━━━━━ SUPPLIED ENTRIES ━━━━━

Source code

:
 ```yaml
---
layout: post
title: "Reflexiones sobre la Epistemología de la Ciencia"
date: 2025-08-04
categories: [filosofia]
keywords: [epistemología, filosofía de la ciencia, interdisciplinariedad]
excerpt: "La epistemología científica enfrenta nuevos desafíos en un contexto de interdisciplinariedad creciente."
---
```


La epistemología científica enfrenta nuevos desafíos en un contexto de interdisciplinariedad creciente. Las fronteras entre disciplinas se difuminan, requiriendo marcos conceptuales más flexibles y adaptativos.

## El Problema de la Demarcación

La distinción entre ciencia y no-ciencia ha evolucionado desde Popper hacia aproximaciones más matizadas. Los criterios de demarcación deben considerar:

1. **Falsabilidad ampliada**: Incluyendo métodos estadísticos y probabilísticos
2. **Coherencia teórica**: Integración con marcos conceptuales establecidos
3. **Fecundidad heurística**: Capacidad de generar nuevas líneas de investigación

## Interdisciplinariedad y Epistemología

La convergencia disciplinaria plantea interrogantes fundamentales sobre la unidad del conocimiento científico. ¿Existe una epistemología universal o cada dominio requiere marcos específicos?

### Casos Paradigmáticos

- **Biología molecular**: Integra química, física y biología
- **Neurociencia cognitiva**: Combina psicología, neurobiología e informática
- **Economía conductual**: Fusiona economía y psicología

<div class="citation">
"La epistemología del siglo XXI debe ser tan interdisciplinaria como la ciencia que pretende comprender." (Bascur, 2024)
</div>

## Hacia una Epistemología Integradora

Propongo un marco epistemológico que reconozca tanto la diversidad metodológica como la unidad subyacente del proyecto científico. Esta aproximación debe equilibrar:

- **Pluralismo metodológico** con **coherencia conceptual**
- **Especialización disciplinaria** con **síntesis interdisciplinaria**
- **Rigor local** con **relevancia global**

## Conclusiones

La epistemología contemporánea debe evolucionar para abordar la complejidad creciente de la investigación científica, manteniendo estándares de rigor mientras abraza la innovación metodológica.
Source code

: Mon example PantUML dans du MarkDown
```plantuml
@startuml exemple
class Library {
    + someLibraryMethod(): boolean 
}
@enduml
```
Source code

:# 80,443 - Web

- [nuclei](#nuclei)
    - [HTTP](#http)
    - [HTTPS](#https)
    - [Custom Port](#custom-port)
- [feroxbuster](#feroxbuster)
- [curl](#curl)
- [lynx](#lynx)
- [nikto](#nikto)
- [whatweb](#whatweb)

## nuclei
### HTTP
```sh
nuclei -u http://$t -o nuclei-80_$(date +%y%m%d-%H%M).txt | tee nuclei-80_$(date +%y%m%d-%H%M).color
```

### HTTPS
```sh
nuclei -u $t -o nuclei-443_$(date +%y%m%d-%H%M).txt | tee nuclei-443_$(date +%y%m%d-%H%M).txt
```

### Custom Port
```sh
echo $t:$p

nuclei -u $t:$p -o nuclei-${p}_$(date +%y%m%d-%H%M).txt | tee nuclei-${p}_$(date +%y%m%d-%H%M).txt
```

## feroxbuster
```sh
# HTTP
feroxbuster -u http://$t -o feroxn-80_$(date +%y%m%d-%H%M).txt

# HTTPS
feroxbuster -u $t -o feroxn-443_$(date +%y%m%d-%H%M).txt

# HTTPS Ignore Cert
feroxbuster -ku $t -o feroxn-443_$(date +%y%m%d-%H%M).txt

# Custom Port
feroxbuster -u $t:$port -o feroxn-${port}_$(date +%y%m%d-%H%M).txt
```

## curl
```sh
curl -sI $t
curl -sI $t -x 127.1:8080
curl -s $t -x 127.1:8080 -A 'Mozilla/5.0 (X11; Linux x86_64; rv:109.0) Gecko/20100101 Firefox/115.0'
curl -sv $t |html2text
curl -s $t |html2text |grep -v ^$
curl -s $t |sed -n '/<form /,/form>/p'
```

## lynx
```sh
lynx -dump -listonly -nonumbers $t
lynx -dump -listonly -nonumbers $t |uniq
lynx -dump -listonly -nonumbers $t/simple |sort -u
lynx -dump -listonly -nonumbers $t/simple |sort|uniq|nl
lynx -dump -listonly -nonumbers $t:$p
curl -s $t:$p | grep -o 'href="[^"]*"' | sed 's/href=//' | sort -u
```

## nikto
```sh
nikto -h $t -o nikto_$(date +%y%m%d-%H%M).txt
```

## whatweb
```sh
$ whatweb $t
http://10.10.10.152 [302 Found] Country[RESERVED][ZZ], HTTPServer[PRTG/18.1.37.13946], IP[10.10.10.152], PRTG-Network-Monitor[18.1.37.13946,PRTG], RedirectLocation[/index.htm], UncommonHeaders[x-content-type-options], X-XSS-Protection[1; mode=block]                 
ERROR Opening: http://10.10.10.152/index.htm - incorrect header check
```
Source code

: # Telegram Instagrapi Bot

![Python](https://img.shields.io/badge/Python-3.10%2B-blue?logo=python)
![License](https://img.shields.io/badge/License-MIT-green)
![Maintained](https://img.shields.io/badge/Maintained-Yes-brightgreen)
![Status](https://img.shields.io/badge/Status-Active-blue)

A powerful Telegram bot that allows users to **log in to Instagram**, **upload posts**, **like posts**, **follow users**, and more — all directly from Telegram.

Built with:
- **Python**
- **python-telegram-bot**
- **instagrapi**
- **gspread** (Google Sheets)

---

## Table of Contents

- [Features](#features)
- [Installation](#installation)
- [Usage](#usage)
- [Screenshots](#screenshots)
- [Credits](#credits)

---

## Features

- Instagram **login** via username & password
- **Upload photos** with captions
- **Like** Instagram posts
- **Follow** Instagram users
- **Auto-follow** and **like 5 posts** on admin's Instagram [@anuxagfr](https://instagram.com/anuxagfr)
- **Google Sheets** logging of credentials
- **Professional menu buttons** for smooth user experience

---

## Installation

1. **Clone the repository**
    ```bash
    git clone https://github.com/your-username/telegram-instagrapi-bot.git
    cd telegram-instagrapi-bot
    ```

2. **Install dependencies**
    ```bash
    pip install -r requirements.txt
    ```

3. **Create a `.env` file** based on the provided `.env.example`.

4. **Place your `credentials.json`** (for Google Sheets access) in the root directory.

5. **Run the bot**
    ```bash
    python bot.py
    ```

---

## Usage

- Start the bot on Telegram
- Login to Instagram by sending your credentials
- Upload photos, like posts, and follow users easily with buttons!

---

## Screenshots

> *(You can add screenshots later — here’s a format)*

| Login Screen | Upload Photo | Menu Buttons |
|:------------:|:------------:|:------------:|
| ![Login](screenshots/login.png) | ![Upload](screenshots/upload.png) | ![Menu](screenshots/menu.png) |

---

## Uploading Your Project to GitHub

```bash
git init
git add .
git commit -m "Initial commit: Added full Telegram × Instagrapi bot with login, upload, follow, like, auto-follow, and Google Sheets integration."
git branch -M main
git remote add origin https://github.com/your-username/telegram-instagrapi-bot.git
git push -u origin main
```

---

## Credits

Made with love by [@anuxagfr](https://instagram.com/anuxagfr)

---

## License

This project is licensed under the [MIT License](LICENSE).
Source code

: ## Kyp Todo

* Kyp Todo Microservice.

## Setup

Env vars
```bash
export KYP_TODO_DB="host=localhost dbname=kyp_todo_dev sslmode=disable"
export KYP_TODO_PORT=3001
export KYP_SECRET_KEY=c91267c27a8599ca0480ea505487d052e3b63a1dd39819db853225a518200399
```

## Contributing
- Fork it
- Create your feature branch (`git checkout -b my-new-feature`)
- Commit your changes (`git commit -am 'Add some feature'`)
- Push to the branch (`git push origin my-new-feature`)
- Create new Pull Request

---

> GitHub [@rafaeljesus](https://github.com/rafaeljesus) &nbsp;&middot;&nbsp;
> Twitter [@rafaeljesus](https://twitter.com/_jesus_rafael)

━━━━━

EXERCISE GOAL: Word for word, give the whole listing again.

WRITTEN SOLUTION:
Source code

:
 ```yaml
---
layout: post
title: "Reflexiones sobre la Epistemología de la Ciencia"
date: 2025-08-04
categories: [filosofia]
keywords: [epistemología, filosofía de la ciencia, interdisciplinariedad]
excerpt: "La epistemología científica enfrenta nuevos desafíos en un contexto de interdisciplinariedad creciente."
---
```


La epistemología científica enfrenta nuevos desafíos en un contexto de interdisciplinariedad creciente. Las fronteras entre disciplinas se difuminan, requiriendo marcos conceptuales más flexibles y adaptativos.

## El Problema de la Demarcación

La distinción entre ciencia y no-ciencia ha evolucionado desde Popper hacia aproximaciones más matizadas. Los criterios de demarcación deben considerar:

1. **Falsabilidad ampliada**: Incluyendo métodos estadísticos y probabilísticos
2. **Coherencia teórica**: Integración con marcos conceptuales establecidos
3. **Fecundidad heurística**: Capacidad de generar nuevas líneas de investigación

## Interdisciplinariedad y Epistemología

La convergencia disciplinaria plantea interrogantes fundamentales sobre la unidad del conocimiento científico. ¿Existe una epistemología universal o cada dominio requiere marcos específicos?

### Casos Paradigmáticos

- **Biología molecular**: Integra química, física y biología
- **Neurociencia cognitiva**: Combina psicología, neurobiología e informática
- **Economía conductual**: Fusiona economía y psicología

<div class="citation">
"La epistemología del siglo XXI debe ser tan interdisciplinaria como la ciencia que pretende comprender." (Bascur, 2024)
</div>

## Hacia una Epistemología Integradora

Propongo un marco epistemológico que reconozca tanto la diversidad metodológica como la unidad subyacente del proyecto científico. Esta aproximación debe equilibrar:

- **Pluralismo metodológico** con **coherencia conceptual**
- **Especialización disciplinaria** con **síntesis interdisciplinaria**
- **Rigor local** con **relevancia global**

## Conclusiones

La epistemología contemporánea debe evolucionar para abordar la complejidad creciente de la investigación científica, manteniendo estándares de rigor mientras abraza la innovación metodológica.
Source code

: Mon example PantUML dans du MarkDown
```plantuml
@startuml exemple
class Library {
    + someLibraryMethod(): boolean 
}
@enduml
```
Source code

:# 80,443 - Web

- [nuclei](#nuclei)
    - [HTTP](#http)
    - [HTTPS](#https)
    - [Custom Port](#custom-port)
- [feroxbuster](#feroxbuster)
- [curl](#curl)
- [lynx](#lynx)
- [nikto](#nikto)
- [whatweb](#whatweb)

## nuclei
### HTTP
```sh
nuclei -u http://$t -o nuclei-80_$(date +%y%m%d-%H%M).txt | tee nuclei-80_$(date +%y%m%d-%H%M).color
```

### HTTPS
```sh
nuclei -u $t -o nuclei-443_$(date +%y%m%d-%H%M).txt | tee nuclei-443_$(date +%y%m%d-%H%M).txt
```

### Custom Port
```sh
echo $t:$p

nuclei -u $t:$p -o nuclei-${p}_$(date +%y%m%d-%H%M).txt | tee nuclei-${p}_$(date +%y%m%d-%H%M).txt
```

## feroxbuster
```sh
# HTTP
feroxbuster -u http://$t -o feroxn-80_$(date +%y%m%d-%H%M).txt

# HTTPS
feroxbuster -u $t -o feroxn-443_$(date +%y%m%d-%H%M).txt

# HTTPS Ignore Cert
feroxbuster -ku $t -o feroxn-443_$(date +%y%m%d-%H%M).txt

# Custom Port
feroxbuster -u $t:$port -o feroxn-${port}_$(date +%y%m%d-%H%M).txt
```

## curl
```sh
curl -sI $t
curl -sI $t -x 127.1:8080
curl -s $t -x 127.1:8080 -A 'Mozilla/5.0 (X11; Linux x86_64; rv:109.0) Gecko/20100101 Firefox/115.0'
curl -sv $t |html2text
curl -s $t |html2text |grep -v ^$
curl -s $t |sed -n '/<form /,/form>/p'
```

## lynx
```sh
lynx -dump -listonly -nonumbers $t
lynx -dump -listonly -nonumbers $t |uniq
lynx -dump -listonly -nonumbers $t/simple |sort -u
lynx -dump -listonly -nonumbers $t/simple |sort|uniq|nl
lynx -dump -listonly -nonumbers $t:$p
curl -s $t:$p | grep -o 'href="[^"]*"' | sed 's/href=//' | sort -u
```

## nikto
```sh
nikto -h $t -o nikto_$(date +%y%m%d-%H%M).txt
```

## whatweb
```sh
$ whatweb $t
http://10.10.10.152 [302 Found] Country[RESERVED][ZZ], HTTPServer[PRTG/18.1.37.13946], IP[10.10.10.152], PRTG-Network-Monitor[18.1.37.13946,PRTG], RedirectLocation[/index.htm], UncommonHeaders[x-content-type-options], X-XSS-Protection[1; mode=block]                 
ERROR Opening: http://10.10.10.152/index.htm - incorrect header check
```
Source code

: # Telegram Instagrapi Bot

![Python](https://img.shields.io/badge/Python-3.10%2B-blue?logo=python)
![License](https://img.shields.io/badge/License-MIT-green)
![Maintained](https://img.shields.io/badge/Maintained-Yes-brightgreen)
![Status](https://img.shields.io/badge/Status-Active-blue)

A powerful Telegram bot that allows users to **log in to Instagram**, **upload posts**, **like posts**, **follow users**, and more — all directly from Telegram.

Built with:
- **Python**
- **python-telegram-bot**
- **instagrapi**
- **gspread** (Google Sheets)

---

## Table of Contents

- [Features](#features)
- [Installation](#installation)
- [Usage](#usage)
- [Screenshots](#screenshots)
- [Credits](#credits)

---

## Features

- Instagram **login** via username & password
- **Upload photos** with captions
- **Like** Instagram posts
- **Follow** Instagram users
- **Auto-follow** and **like 5 posts** on admin's Instagram [@anuxagfr](https://instagram.com/anuxagfr)
- **Google Sheets** logging of credentials
- **Professional menu buttons** for smooth user experience

---

## Installation

1. **Clone the repository**
    ```bash
    git clone https://github.com/your-username/telegram-instagrapi-bot.git
    cd telegram-instagrapi-bot
    ```

2. **Install dependencies**
    ```bash
    pip install -r requirements.txt
    ```

3. **Create a `.env` file** based on the provided `.env.example`.

4. **Place your `credentials.json`** (for Google Sheets access) in the root directory.

5. **Run the bot**
    ```bash
    python bot.py
    ```

---

## Usage

- Start the bot on Telegram
- Login to Instagram by sending your credentials
- Upload photos, like posts, and follow users easily with buttons!

---

## Screenshots

> *(You can add screenshots later — here’s a format)*

| Login Screen | Upload Photo | Menu Buttons |
|:------------:|:------------:|:------------:|
| ![Login](screenshots/login.png) | ![Upload](screenshots/upload.png) | ![Menu](screenshots/menu.png) |

---

## Uploading Your Project to GitHub

```bash
git init
git add .
git commit -m "Initial commit: Added full Telegram × Instagrapi bot with login, upload, follow, like, auto-follow, and Google Sheets integration."
git branch -M main
git remote add origin https://github.com/your-username/telegram-instagrapi-bot.git
git push -u origin main
```

---

## Credits

Made with love by [@anuxagfr](https://instagram.com/anuxagfr)

---

## License

This project is licensed under the [MIT License](LICENSE).
Source code

: ## Kyp Todo

* Kyp Todo Microservice.

## Setup

Env vars
```bash
export KYP_TODO_DB="host=localhost dbname=kyp_todo_dev sslmode=disable"
export KYP_TODO_PORT=3001
export KYP_SECRET_KEY=c91267c27a8599ca0480ea505487d052e3b63a1dd39819db853225a518200399
```

## Contributing
- Fork it
- Create your feature branch (`git checkout -b my-new-feature`)
- Commit your changes (`git commit -am 'Add some feature'`)
- Push to the branch (`git push origin my-new-feature`)
- Create new Pull Request

---

> GitHub [@rafaeljesus](https://github.com/rafaeljesus) &nbsp;&middot;&nbsp;
> Twitter [@rafaeljesus](https://twitter.com/_jesus_rafael)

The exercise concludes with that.